Tregs with multifaceted functions suppress anti-tumor immunity by signaling surrounding cells. Tregs use the surface LTa1b2 to preferentially stimulate LTbR nonclassical NFkB signaling on both tumor and LECs to accelerate tumor growth and metastasis. Selectively targeting LTβR nonclassical NFkB pathways on both tumors and LECs cocultured with Tregs, inhibits tumor growth and migration in vitro. Leveraging in vivo Treg LTa1b2 interactions with LTβR on tumor and LECs, transfer of WT but not LTa-/- Tregs promotes B16F10 melanoma growth and tumor cell-derived chemokines in LTβR-/- mice; and increases SOX18 and FLRT2 in lymphatic vessels of LTbR-/-melanoma. Blocking the nonclassical pathways suppresses tumor growth and lymphatic metastasis by reducing chemokine production, restricting Treg and MDSC recruitment to tumors, and retaining intratumoral IFNg+ CD8 T cells.

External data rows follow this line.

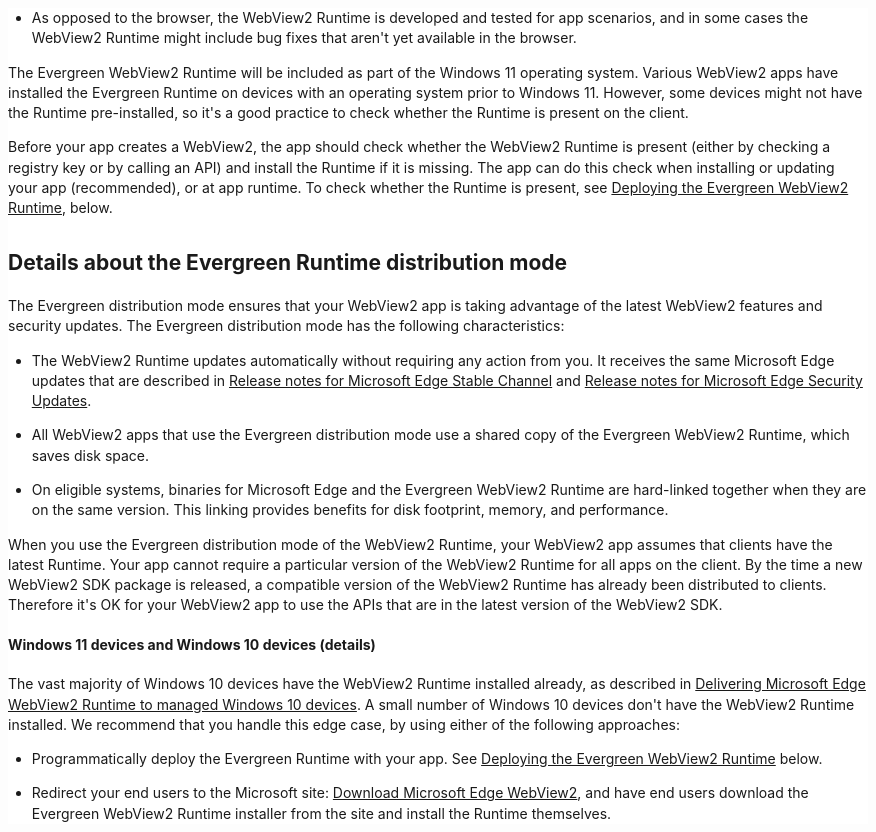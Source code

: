 *  As opposed to the browser, the WebView2 Runtime is developed and tested for app scenarios, and in some cases the WebView2 Runtime might include bug fixes that aren't yet available in the browser.

The Evergreen WebView2 Runtime will be included as part of the Windows 11 operating system.  Various WebView2 apps have installed the Evergreen Runtime on devices with an operating system prior to Windows 11. However, some devices might not have the Runtime pre-installed, so it's a good practice to check whether the Runtime is present on the client.

Before your app creates a WebView2, the app should check whether the WebView2 Runtime is present (either by checking a registry key or by calling an API) and install the Runtime if it is missing.  The app can do this check when installing or updating your app (recommended), or at app runtime.  To check whether the Runtime is present, see [Deploying the Evergreen WebView2 Runtime](#deploying-the-evergreen-webview2-runtime), below.



## Details about the Evergreen Runtime distribution mode

The Evergreen distribution mode ensures that your WebView2 app is taking advantage of the latest WebView2 features and security updates.  The Evergreen distribution mode has the following characteristics:

*  The WebView2 Runtime updates automatically without requiring any action from you. It receives the same Microsoft Edge updates that are described in [Release notes for Microsoft Edge Stable Channel](/deployedge/microsoft-edge-relnote-stable-channel) and [Release notes for Microsoft Edge Security Updates](/deployedge/microsoft-edge-relnotes-security).

*  All WebView2 apps that use the Evergreen distribution mode use a shared copy of the Evergreen WebView2 Runtime, which saves disk space.

*  On eligible systems, binaries for Microsoft Edge and the Evergreen WebView2 Runtime are hard-linked together when they are on the same version.  This linking provides benefits for disk footprint, memory, and performance.

When you use the Evergreen distribution mode of the WebView2 Runtime, your WebView2 app assumes that clients have the latest Runtime.  Your app cannot require a particular version of the WebView2 Runtime for all apps on the client.  By the time a new WebView2 SDK package is released, a compatible version of the WebView2 Runtime has already been distributed to clients.  Therefore it's OK for your WebView2 app to use the APIs that are in the latest version of the WebView2 SDK.



#### Windows 11 devices and Windows 10 devices (details)


The vast majority of Windows 10 devices have the WebView2 Runtime installed already, as described in [Delivering Microsoft Edge WebView2 Runtime to managed Windows 10 devices](https://blogs.windows.com/msedgedev/2022/12/14/delivering-microsoft-edge-webview2-runtime-to-managed-windows-10-devices/).  A small number of Windows 10 devices don't have the WebView2 Runtime installed.  We recommend that you handle this edge case, by using either of the following approaches:

*  Programmatically deploy the Evergreen Runtime with your app.  See [Deploying the Evergreen WebView2 Runtime](#deploying-the-evergreen-webview2-runtime) below.

*  Redirect your end users to the Microsoft site: [Download Microsoft Edge WebView2](https://developer.microsoft.com/microsoft-edge/webview2/consumer/), and have end users download the Evergreen WebView2 Runtime installer from the site and install the Runtime themselves.

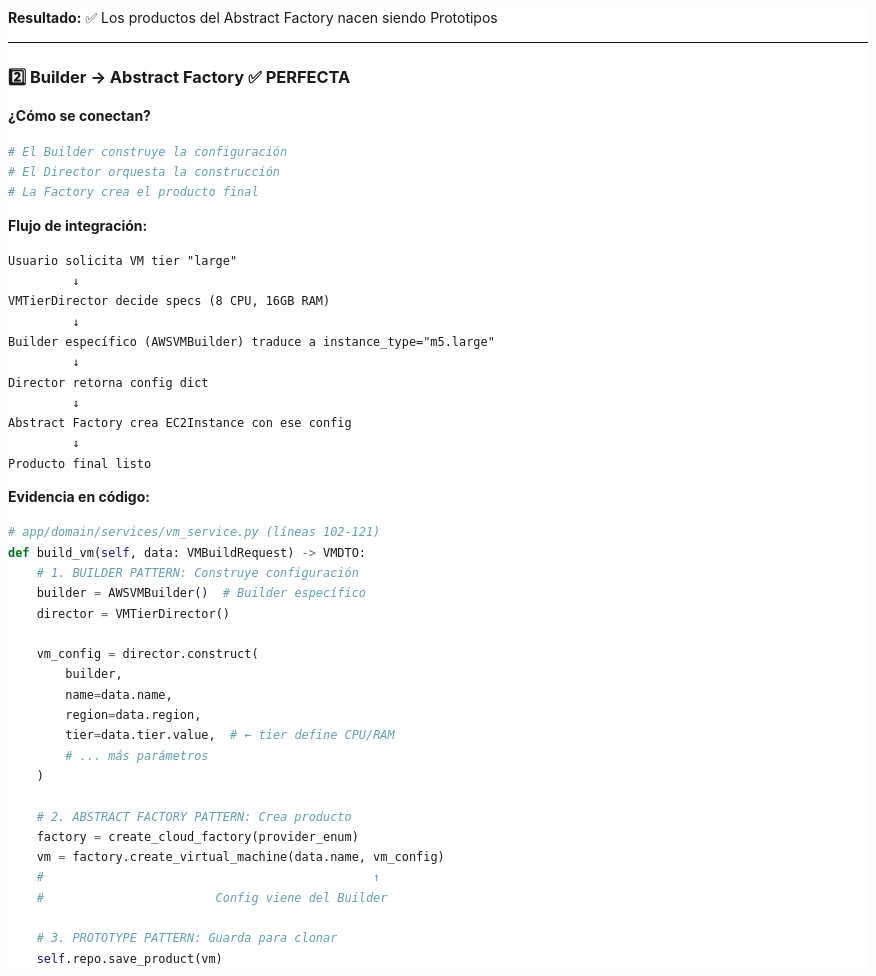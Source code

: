 **Resultado:** ✅ Los productos del Abstract Factory nacen siendo Prototipos

---

### 2️⃣ **Builder → Abstract Factory** ✅ PERFECTA

**¿Cómo se conectan?**

```python
# El Builder construye la configuración
# El Director orquesta la construcción
# La Factory crea el producto final
```

**Flujo de integración:**
```
Usuario solicita VM tier "large"
         ↓
VMTierDirector decide specs (8 CPU, 16GB RAM)
         ↓
Builder específico (AWSVMBuilder) traduce a instance_type="m5.large"
         ↓
Director retorna config dict
         ↓
Abstract Factory crea EC2Instance con ese config
         ↓
Producto final listo
```

**Evidencia en código:**

```python
# app/domain/services/vm_service.py (líneas 102-121)
def build_vm(self, data: VMBuildRequest) -> VMDTO:
    # 1. BUILDER PATTERN: Construye configuración
    builder = AWSVMBuilder()  # Builder específico
    director = VMTierDirector()
    
    vm_config = director.construct(
        builder,
        name=data.name,
        region=data.region,
        tier=data.tier.value,  # ← tier define CPU/RAM
        # ... más parámetros
    )
    
    # 2. ABSTRACT FACTORY PATTERN: Crea producto
    factory = create_cloud_factory(provider_enum)
    vm = factory.create_virtual_machine(data.name, vm_config)
    #                                              ↑
    #                        Config viene del Builder
    
    # 3. PROTOTYPE PATTERN: Guarda para clonar
    self.repo.save_product(vm)
```
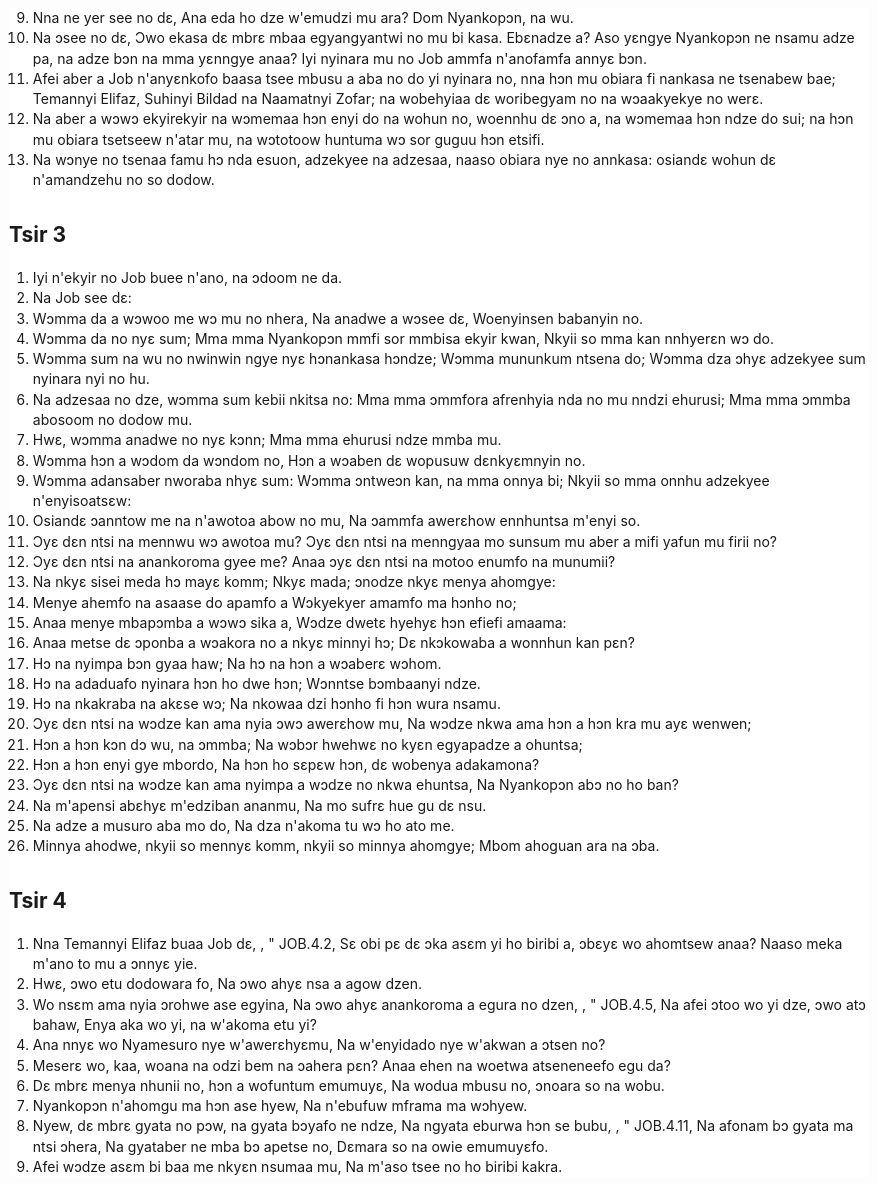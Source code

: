 9. Nna ne yer see no dɛ, Ana eda ho dze w'emudzi mu ara? Dom Nyankopɔn, na wu.
10. Na ɔsee no dɛ, Ɔwo ekasa dɛ mbrɛ mbaa egyangyantwi no mu bi kasa. Ebɛnadze a? Aso yɛngye Nyankopɔn ne nsamu adze pa, na adze bɔn na mma yɛnngye anaa? Iyi nyinara mu no Job ammfa n'anofamfa annyɛ bɔn.
11. Afei aber a Job n'anyɛnkofo baasa tsee mbusu a aba no do yi nyinara no, nna hɔn mu obiara fi nankasa ne tsenabew bae; Temannyi Elifaz, Suhinyi Bildad na Naamatnyi Zofar; na wobehyiaa dɛ woribegyam no na wɔaakyekye no werɛ.
12. Na aber a wɔwɔ ekyirekyir na wɔmemaa hɔn enyi do na wohun no, woennhu dɛ ɔno a, na wɔmemaa hɔn ndze do sui; na hɔn mu obiara tsetseew n'atar mu, na wɔtotoow huntuma wɔ sor guguu hɔn etsifi.
13. Na wɔnye no tsenaa famu hɔ nda esuon, adzekyee na adzesaa, naaso obiara nye no annkasa: osiandɛ wohun dɛ n'amandzehu no so dodow.

## Tsir 3

1. Iyi n'ekyir no Job buee n'ano, na ɔdoom ne da.
2. Na Job see dɛ:
3. Wɔmma da a wɔwoo me wɔ mu no nhera, Na anadwe a wɔsee dɛ, Woenyinsen babanyin no.
4. Wɔmma da no nyɛ sum; Mma mma Nyankopɔn mmfi sor mmbisa ekyir kwan, Nkyii so mma kan nnhyerɛn wɔ do.
5. Wɔmma sum na wu no nwinwin ngye nyɛ hɔnankasa hɔndze; Wɔmma mununkum ntsena do; Wɔmma dza ɔhyɛ adzekyee sum nyinara nyi no hu.
6. Na adzesaa no dze, wɔmma sum kebii nkitsa no: Mma mma ɔmmfora afrenhyia nda no mu nndzi ehurusi; Mma mma ɔmmba abosoom no dodow mu.
7. Hwɛ, wɔmma anadwe no nyɛ kɔnn; Mma mma ehurusi ndze mmba mu.
8. Wɔmma hɔn a wɔdom da wɔndom no, Hɔn a wɔaben dɛ wopusuw dɛnkyɛmnyin no.
9. Wɔmma adansaber nworaba nhyɛ sum: Wɔmma ɔntweɔn kan, na mma onnya bi; Nkyii so mma onnhu adzekyee n'enyisoatsɛw:
10. Osiandɛ ɔanntow me na n'awotoa abow no mu, Na ɔammfa awerɛhow ennhuntsa m'enyi so.
11. Ɔyɛ dɛn ntsi na mennwu wɔ awotoa mu? Ɔyɛ dɛn ntsi na menngyaa mo sunsum mu aber a mifi yafun mu firii no?
12. Ɔyɛ dɛn ntsi na anankoroma gyee me? Anaa ɔyɛ dɛn ntsi na motoo enumfo na munumii?
13. Na nkyɛ sisei meda hɔ mayɛ komm; Nkyɛ mada; ɔnodze nkyɛ menya ahomgye:
14. Menye ahemfo na asaase do apamfo a Wɔkyekyer amamfo ma hɔnho no;
15. Anaa menye mbapɔmba a wɔwɔ sika a, Wɔdze dwetɛ hyehyɛ hɔn efiefi amaama:
16. Anaa metse dɛ ɔponba a wɔakora no a nkyɛ minnyi hɔ; Dɛ nkɔkowaba a wonnhun kan pɛn?
17. Hɔ na nyimpa bɔn gyaa haw; Na hɔ na hɔn a wɔaberɛ wɔhom.
18. Hɔ na adaduafo nyinara hɔn ho dwe hɔn; Wɔnntse bɔmbaanyi ndze.
19. Hɔ na nkakraba na akɛse wɔ; Na nkowaa dzi hɔnho fi hɔn wura nsamu.
20. Ɔyɛ dɛn ntsi na wɔdze kan ama nyia ɔwɔ awerɛhow mu, Na wɔdze nkwa ama hɔn a hɔn kra mu ayɛ wenwen;
21. Hɔn a hɔn kɔn dɔ wu, na ɔmmba; Na wɔbɔr hwehwɛ no kyɛn egyapadze a ohuntsa;
22. Hɔn a hɔn enyi gye mbordo, Na hɔn ho sɛpɛw hɔn, dɛ wobenya adakamona?
23. Ɔyɛ dɛn ntsi na wɔdze kan ama nyimpa a wɔdze no nkwa ehuntsa, Na Nyankopɔn abɔ no ho ban?
24. Na m'apensi abɛhyɛ m'edziban ananmu, Na mo sufrɛ hue gu dɛ nsu.
25. Na adze a musuro aba mo do, Na dza n'akoma tu wɔ ho ato me.
26. Minnya ahodwe, nkyii so mennyɛ komm, nkyii so minnya ahomgye; Mbom ahoguan ara na ɔba.

## Tsir 4

1. Nna Temannyi Elifaz buaa Job dɛ, , "
JOB.4.2, Sɛ obi pɛ dɛ ɔka asɛm yi ho biribi a, ɔbɛyɛ wo ahomtsew anaa? Naaso meka m'ano to mu a ɔnnyɛ yie.
3. Hwɛ, ɔwo etu dodowara fo, Na ɔwo ahyɛ nsa a agow dzen.
4. Wo nsɛm ama nyia ɔrohwe ase egyina, Na ɔwo ahyɛ anankoroma a egura no dzen, , "
JOB.4.5, Na afei ɔtoo wo yi dze, ɔwo atɔ bahaw, Enya aka wo yi, na w'akoma etu yi?
6. Ana nnyɛ wo Nyamesuro nye w'awerɛhyɛmu, Na w'enyidado nye w'akwan a ɔtsen no?
7. Meserɛ wo, kaa, woana na odzi bem na ɔahera pɛn? Anaa ehen na woetwa atseneneefo egu da?
8. Dɛ mbrɛ menya nhunii no, hɔn a wofuntum emumuyɛ, Na wodua mbusu no, ɔnoara so na wobu.
9. Nyankopɔn n'ahomgu ma hɔn ase hyew, Na n'ebufuw mframa ma wɔhyew.
10. Nyew, dɛ mbrɛ gyata no pɔw, na gyata bɔyafo ne ndze, Na ngyata eburwa hɔn se bubu, , "
JOB.4.11, Na afonam bɔ gyata ma ntsi ɔhera, Na gyataber ne mba bɔ apetse no, Dɛmara so na owie emumuyɛfo.
12. Afei wɔdze asɛm bi baa me nkyɛn nsumaa mu, Na m'aso tsee no ho biribi kakra.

Our data reveals that Treg LTa1b2 promotes LTbR nonclassical NFkB signaling in tumor cells and LECs providing a rational strategy to prevent Treg promoted tumor growth and metastasis. Best regards 10 groups of total RNA sample from B16F10 melanoma with differential treatment. First 5 sets: WT B16F10 pretreated with classical LTbR-NFkB blocking peptide ciLT (20uM) for 30 min, wash and stimulated with anti-LTbR agonist Ab (3C8) for 1 hour, CRISPR-Cas9 IKKb KO B16F10 used as a control; 2nd 5 sets: WT B16F10 pretreat with nonclassical NFkB blocking peptide nciLT (20uM) for 30 min,wash then stimulated with 3C8 for 6 hours. CRISPR-Cas9 NIK KO used as a control.